Introduction
This document describes how Instant Message and Presence (IM&P) High Availability works in an enterprise IM&P environment and how to troubleshoot it.
Prerequisites
Requirements
Cisco recommends that you have knowledge of these topics:
- Cisco Unified IM&P
- Cisco Jabber clients
Components used
- Cisco Unified IM&P 10.0 and later
- Cisco Jabber clients 9.6 and later
The information in this document was created from the components in a specific lab environment. All of the components used in this document started with a cleared (default) configuration. If your network is live, ensure that you understand the potential impact of any command.
IM and Presence High Availability (HA)
The IM and Presence Service Server offers high availability or redundancy in the form of logical server groups in the CUCM configuration. This configuration is passed to IM and Presence and then utilized to allow for redundancy in the event of an IM and Presence Service or server failure. When a HA event takes place, the end user's sessions are moved from the failed server to the backup.

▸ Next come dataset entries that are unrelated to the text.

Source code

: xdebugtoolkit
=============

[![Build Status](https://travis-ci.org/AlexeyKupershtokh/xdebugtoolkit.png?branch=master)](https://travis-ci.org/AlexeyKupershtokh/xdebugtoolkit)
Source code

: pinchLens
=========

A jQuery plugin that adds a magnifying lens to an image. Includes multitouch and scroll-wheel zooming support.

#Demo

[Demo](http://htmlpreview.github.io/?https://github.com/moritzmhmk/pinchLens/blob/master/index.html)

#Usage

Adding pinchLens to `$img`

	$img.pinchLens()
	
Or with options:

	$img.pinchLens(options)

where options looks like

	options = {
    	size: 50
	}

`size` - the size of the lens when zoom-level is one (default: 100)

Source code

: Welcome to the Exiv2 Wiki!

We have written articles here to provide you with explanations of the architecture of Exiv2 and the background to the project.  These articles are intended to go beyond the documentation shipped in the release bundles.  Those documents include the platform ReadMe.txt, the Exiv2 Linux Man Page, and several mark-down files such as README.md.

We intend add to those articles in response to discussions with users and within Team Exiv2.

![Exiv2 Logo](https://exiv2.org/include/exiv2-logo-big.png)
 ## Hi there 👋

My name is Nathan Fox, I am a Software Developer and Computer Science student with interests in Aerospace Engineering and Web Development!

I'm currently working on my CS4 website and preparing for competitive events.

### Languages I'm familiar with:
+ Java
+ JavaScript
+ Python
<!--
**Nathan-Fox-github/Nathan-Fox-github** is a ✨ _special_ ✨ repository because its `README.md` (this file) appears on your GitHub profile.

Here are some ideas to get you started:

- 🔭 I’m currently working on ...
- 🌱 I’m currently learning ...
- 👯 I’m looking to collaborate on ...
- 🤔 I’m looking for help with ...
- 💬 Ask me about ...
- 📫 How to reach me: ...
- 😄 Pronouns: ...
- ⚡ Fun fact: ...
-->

When the server has been restored to a normal state, user sessions are then moved back either automatically or manually by the administrator.
Redundancy Group Configuration
The redundancy group is the logical server pair that allows for the assignment of a server to the IM and Presence subcluster as well as the configuration for HA. In order to access this portion of the configuration, find it on the CUCM server web page.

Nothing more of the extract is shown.